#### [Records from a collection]
+---+
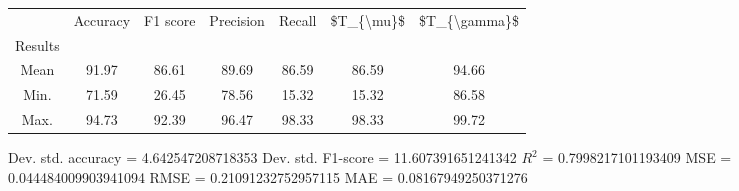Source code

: \begin{tabular}{|c|c|c|c|c|c|c|}
\toprule
{} &  Accuracy &  F1 score &  Precision &  Recall &  \$T\_\{\textbackslash mu\}\$ &  \$T\_\{\textbackslash gamma\}\$ \\
Results &           &           &            &         &            &               \\
\hline
Mean    &     91.97 &     86.61 &      89.69 &   86.59 &      86.59 &         94.66 \\
Min.    &     71.59 &     26.45 &      78.56 &   15.32 &      15.32 &         86.58 \\
Max.    &     94.73 &     92.39 &      96.47 &   98.33 &      98.33 &         99.72 \\
\bottomrule
\end{tabular}

 Dev. std. accuracy = 4.642547208718353
 Dev. std. F1-score = 11.607391651241342
 $R^2$ = 0.7998217101193409
 MSE = 0.044484009903941094
 RMSE = 0.21091232752957115
 MAE = 0.08167949250371276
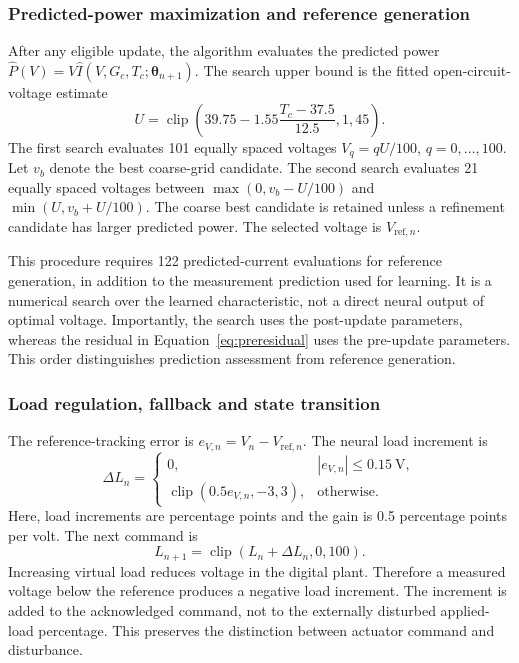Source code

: \documentclass[Acad.Energy.,researcharticle,9pt,twoside,oneauthor]{Definitions/jams_academia}
\begin{document}
\subsubsection{Predicted-power maximization and reference generation}
After any eligible update, the algorithm evaluates the predicted power $\widehat P(V)=V\widehat I(V,G_c,T_c;\symbf{\theta}_{n+1})$. The search upper bound is the fitted open-circuit-voltage estimate
\begin{equation}
 U=\operatorname{clip}\left(39.75-1.55\frac{T_c-37.5}{12.5},1,45\right).
\end{equation}
The first search evaluates 101 equally spaced voltages $V_q=qU/100$, $q=0,\ldots,100$. Let $v_b$ denote the best coarse-grid candidate. The second search evaluates 21 equally spaced voltages between $\max(0,v_b-U/100)$ and $\min(U,v_b+U/100)$. The coarse best candidate is retained unless a refinement candidate has larger predicted power. The selected voltage is $V_{\mathrm{ref},n}$.

This procedure requires 122 predicted-current evaluations for reference generation, in addition to the measurement prediction used for learning. It is a numerical search over the learned characteristic, not a direct neural output of optimal voltage. Importantly, the search uses the post-update parameters, whereas the residual in Equation~\ref{eq:preresidual} uses the pre-update parameters. This order distinguishes prediction assessment from reference generation.

\subsubsection{Load regulation, fallback and state transition}
The reference-tracking error is $e_{V,n}=V_n-V_{\mathrm{ref},n}$. The neural load increment is
\begin{equation}
 \Delta L_n=\begin{cases}
 0,&|e_{V,n}|\leq0.15\ \mathrm{V},\\
 \operatorname{clip}(0.5e_{V,n},-3,3),&\text{otherwise}.
 \end{cases}
 \label{eq:loadcorrection}
\end{equation}
Here, load increments are percentage points and the gain is 0.5 percentage points per volt. The next command is
\begin{equation}
 L_{n+1}=\operatorname{clip}(L_n+\Delta L_n,0,100).
\end{equation}
Increasing virtual load reduces voltage in the digital plant. Therefore a measured voltage below the reference produces a negative load increment. The increment is added to the acknowledged command, not to the externally disturbed applied-load percentage. This preserves the distinction between actuator command and disturbance.
\end{document}
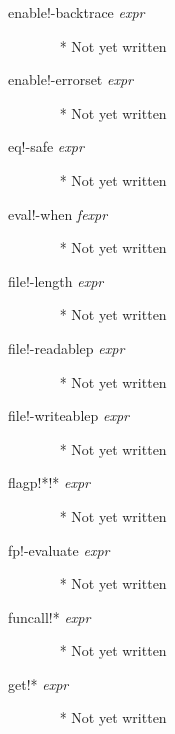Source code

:\documentclass[a4paper,11pt]{article}
\begin{document}
\begin{description}
\item [{\ttfamily enable!-backtrace} {\itshape  expr}]  ~\newline
  * Not yet written

\item [{\ttfamily enable!-errorset} {\itshape  expr}]  ~\newline
  * Not yet written

\item [{\ttfamily eq!-safe} {\itshape  expr}]  ~\newline
  * Not yet written

\item [{\ttfamily eval!-when} {\itshape  fexpr}]  ~\newline
  * Not yet written

\item [{\ttfamily file!-length} {\itshape  expr}]  ~\newline
  * Not yet written

\item [{\ttfamily file!-readablep} {\itshape  expr}]  ~\newline
  * Not yet written

\item [{\ttfamily file!-writeablep} {\itshape  expr}]  ~\newline
  * Not yet written

\item [{\ttfamily flagp!*!*} {\itshape  expr}]  ~\newline
  * Not yet written

\item [{\ttfamily fp!-evaluate} {\itshape  expr}]  ~\newline
  * Not yet written

\item [{\ttfamily funcall!*} {\itshape  expr}]  ~\newline
  * Not yet written

\item [{\ttfamily get!*} {\itshape  expr}]  ~\newline
  * Not yet written


\end{description}
\end{document}

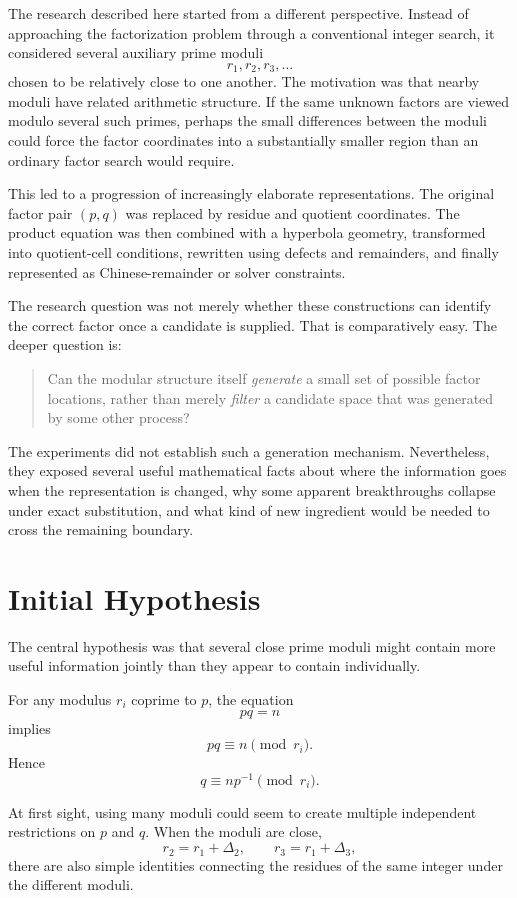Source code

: \documentclass[11pt,a4paper]{article}
\begin{document}
The research described here started from a different perspective. Instead of approaching the factorization problem through a conventional integer search, it considered several auxiliary prime moduli
\[
    r_1,r_2,r_3,\ldots
\]
chosen to be relatively close to one another. The motivation was that nearby moduli have related arithmetic structure. If the same unknown factors are viewed modulo several such primes, perhaps the small differences between the moduli could force the factor coordinates into a substantially smaller region than an ordinary factor search would require.

This led to a progression of increasingly elaborate representations. The original factor pair $(p,q)$ was replaced by residue and quotient coordinates. The product equation was then combined with a hyperbola geometry, transformed into quotient-cell conditions, rewritten using defects and remainders, and finally represented as Chinese-remainder or solver constraints.

The research question was not merely whether these constructions can identify the correct factor once a candidate is supplied. That is comparatively easy. The deeper question is:

\begin{quote}
Can the modular structure itself \emph{generate} a small set of possible factor locations, rather than merely \emph{filter} a candidate space that was generated by some other process?
\end{quote}

The experiments did not establish such a generation mechanism. Nevertheless, they exposed several useful mathematical facts about where the information goes when the representation is changed, why some apparent breakthroughs collapse under exact substitution, and what kind of new ingredient would be needed to cross the remaining boundary.

\section{Initial Hypothesis}

The central hypothesis was that several close prime moduli might contain more useful information jointly than they appear to contain individually.

For any modulus $r_i$ coprime to $p$, the equation
\[
    pq=n
\]
implies
\[
    pq\equiv n\pmod{r_i}.
\]
Hence
\[
    q\equiv np^{-1}\pmod{r_i}.
\]

At first sight, using many moduli could seem to create multiple independent restrictions on $p$ and $q$. When the moduli are close,
\[
    r_2=r_1+\Delta_2,\qquad
    r_3=r_1+\Delta_3,
\]
there are also simple identities connecting the residues of the same integer under the different moduli.
\end{document}
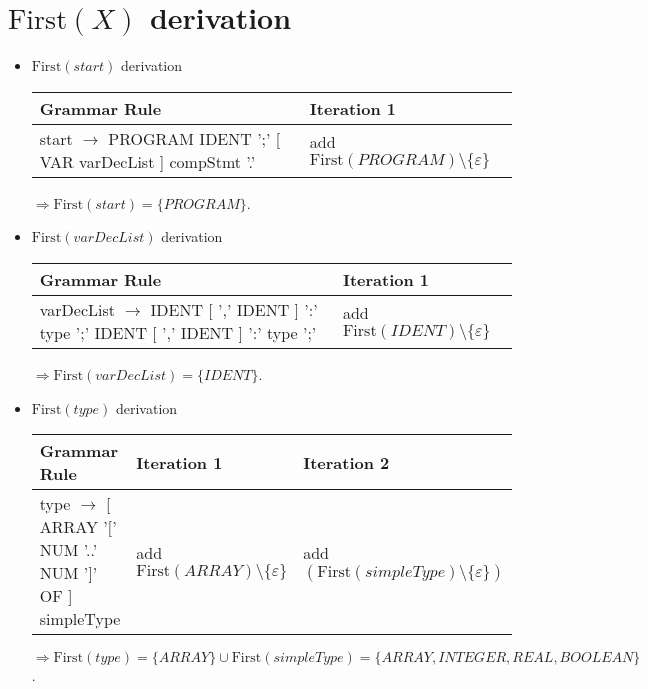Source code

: \documentclass[8pt]{scrartcl}
\newcommand{\First}[1]{\mathrm{First}(#1)}
\newcommand{\epsset}{\{\varepsilon\}}
\begin{document}
        \section{$\First{X}$ derivation}
        \begin{itemize}
            \item $\First{start}$ derivation\newline
                \begin{tabular}{|l | l |}
                    \hline
                    \textbf{Grammar Rule} & \textbf{Iteration 1}\\
                    \hline
                    start $\rightarrow$ PROGRAM IDENT ';' [ VAR varDecList ] compStmt '.' & add $\First{PROGRAM} \setminus \epsset$\\
                    \hline
                \end{tabular}\newline
                $\Rightarrow \First{start} = \{PROGRAM\}$.
            \item $\First{varDecList}$ derivation\newline
                \begin{tabular}{|l |l |}
                    \hline
                    \textbf{Grammar Rule} & \textbf{Iteration 1}\\
                    \hline
                    varDecList $\rightarrow$ IDENT [ ',' IDENT ] ':' type ';' { IDENT [ ',' IDENT ] ':' type ';' } & add $\First{IDENT} \setminus \epsset$\\
                    \hline
                \end{tabular}\newline
                $\Rightarrow \First{varDecList} = \{IDENT\}$.
            \item $\First{type}$ derivation\newline
                \begin{tabular}{|l |l |l |}
                    \hline
                    \textbf{Grammar Rule} & \textbf{Iteration 1} & \textbf{Iteration 2}\\
                    \hline
                    type $\rightarrow$ [ ARRAY '$[$' NUM '..' NUM '$]$' OF ] simpleType & add $\First{ARRAY}\setminus \epsset$ & add $\left(\First{simpleType} \setminus \epsset\right)$ \\
                    \hline
                \end{tabular}\newline
                $\Rightarrow \First{type} = \{ARRAY\} \cup \First{simpleType} = \{ARRAY, INTEGER, REAL, BOOLEAN\}$.

\end{itemize}
\end{document}
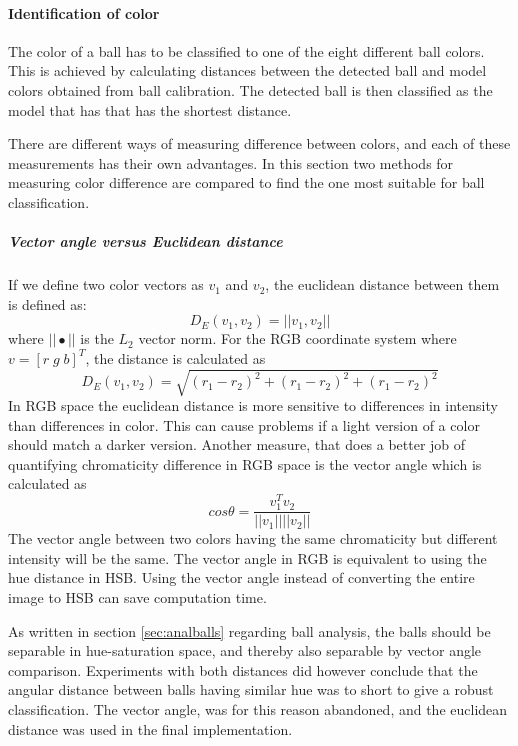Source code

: \paragraph{Identification of color}
The color of a ball has to be classified to one of the eight different ball colors. This is achieved by calculating distances between the detected ball and model colors obtained from ball calibration. The detected ball is then classified as the model that has that has the shortest distance.

There are different ways of measuring difference between colors, and each of these measurements has their own advantages. In this section two methods for measuring color difference are compared to find the one most suitable for ball classification.
\subparagraph{Vector angle versus Euclidean distance}
If we define two color vectors as $v_{1}$ and $v_{2}$, the euclidean distance between them is defined as:
\begin{equation}
D_{E}(v_{1}, v_{2}) = ||v_{1}, v_{2}||
\end{equation}
where $||\bullet||$ is the $L_{2}$ vector norm. For the RGB coordinate system where $v = [r\;g\;b]^{T}$, the distance is calculated as
\begin{equation}
D_{E}(v_{1}, v_{2}) = \sqrt{(r_{1} - r_{2})^{2} + (r_{1} - r_{2})^{2} + (r_{1} - r_{2})^{2}}
\end{equation}
In RGB space the euclidean distance is more sensitive to differences in intensity than differences in color. This can cause problems if a light version of a color should match a darker version. Another measure, that does a better job of quantifying chromaticity difference in RGB space is the vector angle which is calculated as
\begin{equation}
cos \theta = \frac{v_{1}^ Tv_{2}}{||v_{1}|| ||v_{2}||}
\end{equation}
The vector angle between two colors having the same chromaticity but different intensity will be the same.  The vector angle in RGB is equivalent to using the hue distance in HSB. Using the vector angle instead of converting the entire image to HSB can save computation time.\cite{angleVsEuclidean}

As written in section \ref{sec:analballs} regarding ball analysis, the balls should be separable in hue-saturation space, and thereby also separable by vector angle comparison. Experiments with both distances did however conclude that the angular distance between balls having similar hue was to short to give a robust classification. The vector angle, was for this reason abandoned, and the euclidean distance was used in the final implementation.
+---+
#### [Problem to solve]
Wherever a line in the data above contains the word "tabular", copy that line.

#### [Answer below]
: \begin{tabular}{|c|c|c|c|c|c|c|}
\end{tabular}
                \begin{tabular}{|l | l |}
                \end{tabular}\newline
                \begin{tabular}{|l |l |}
                \end{tabular}\newline
                \begin{tabular}{|l |l |l |}
                \end{tabular}\newline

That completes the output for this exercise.